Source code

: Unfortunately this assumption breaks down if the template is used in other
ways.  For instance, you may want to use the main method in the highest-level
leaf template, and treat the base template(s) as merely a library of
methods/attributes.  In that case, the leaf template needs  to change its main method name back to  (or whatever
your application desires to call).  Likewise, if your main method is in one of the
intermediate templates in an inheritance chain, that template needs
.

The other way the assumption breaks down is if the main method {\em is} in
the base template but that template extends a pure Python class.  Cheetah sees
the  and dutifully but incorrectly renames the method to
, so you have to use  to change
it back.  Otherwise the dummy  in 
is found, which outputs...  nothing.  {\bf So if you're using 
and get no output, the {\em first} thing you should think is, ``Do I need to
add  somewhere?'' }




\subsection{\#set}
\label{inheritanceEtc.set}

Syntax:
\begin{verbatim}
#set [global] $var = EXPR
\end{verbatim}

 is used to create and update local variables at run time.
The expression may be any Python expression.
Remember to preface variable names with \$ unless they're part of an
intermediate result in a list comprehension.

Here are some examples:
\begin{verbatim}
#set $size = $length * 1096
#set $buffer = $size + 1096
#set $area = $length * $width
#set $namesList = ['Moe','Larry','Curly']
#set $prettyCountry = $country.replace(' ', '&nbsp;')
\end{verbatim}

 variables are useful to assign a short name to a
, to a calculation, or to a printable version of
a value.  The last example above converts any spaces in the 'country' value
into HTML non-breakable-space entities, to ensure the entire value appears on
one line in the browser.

### EXERCISE BRIEF
Your task is to restate, word for word, the line with "The expression may be any Python expression." and all lines after it, ending with the last line of the data.

### TASK OUTPUT
The expression may be any Python expression.
Remember to preface variable names with \$ unless they're part of an
intermediate result in a list comprehension.

Here are some examples:
\begin{verbatim}
#set $size = $length * 1096
#set $buffer = $size + 1096
#set $area = $length * $width
#set $namesList = ['Moe','Larry','Curly']
#set $prettyCountry = $country.replace(' ', '&nbsp;')
\end{verbatim}

 variables are useful to assign a short name to a
, to a calculation, or to a printable version of
a value.  The last example above converts any spaces in the 'country' value
into HTML non-breakable-space entities, to ensure the entire value appears on
one line in the browser.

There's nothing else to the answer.